Give the entries below again exactly. Their pictures are not needed.

[Dataset records]
---+---

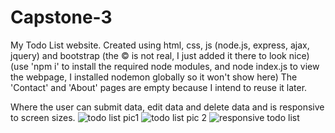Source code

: # Capstone-3
My Todo List website. 
Created using html, css, js (node.js, express, ajax, jquery) and bootstrap
(the &copy; is not real, I just added it there to look nice)(use 'npm i' to install the required node modules, and node index.js to view the webpage, I installed nodemon globally so it won't show here)
The 'Contact' and 'About' pages are empty because I intend to reuse it later.

Where the user can submit data, edit data and delete data and is responsive to screen sizes.
![todo list pic1](https://github.com/devondevos/Capstone-3/assets/52822153/296196f1-2cc4-47a4-9924-ce8d05c3f830)
![todo list pic 2](https://github.com/devondevos/Capstone-3/assets/52822153/6c531955-4f3c-4a61-9137-b749865122cf)
![responsive todo list](https://github.com/devondevos/Capstone-3/assets/52822153/c14999a7-26f1-4be7-8a50-3acc3dc07c4c)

---+---

OUTPUT FOR THIS EXERCISE »
Source code

: # Capstone-3
My Todo List website. 
Created using html, css, js (node.js, express, ajax, jquery) and bootstrap
(the &copy; is not real, I just added it there to look nice)(use 'npm i' to install the required node modules, and node index.js to view the webpage, I installed nodemon globally so it won't show here)
The 'Contact' and 'About' pages are empty because I intend to reuse it later.

Where the user can submit data, edit data and delete data and is responsive to screen sizes.
![todo list pic1](https://github.com/devondevos/Capstone-3/assets/52822153/296196f1-2cc4-47a4-9924-ce8d05c3f830)
![todo list pic 2](https://github.com/devondevos/Capstone-3/assets/52822153/6c531955-4f3c-4a61-9137-b749865122cf)
![responsive todo list](https://github.com/devondevos/Capstone-3/assets/52822153/c14999a7-26f1-4be7-8a50-3acc3dc07c4c)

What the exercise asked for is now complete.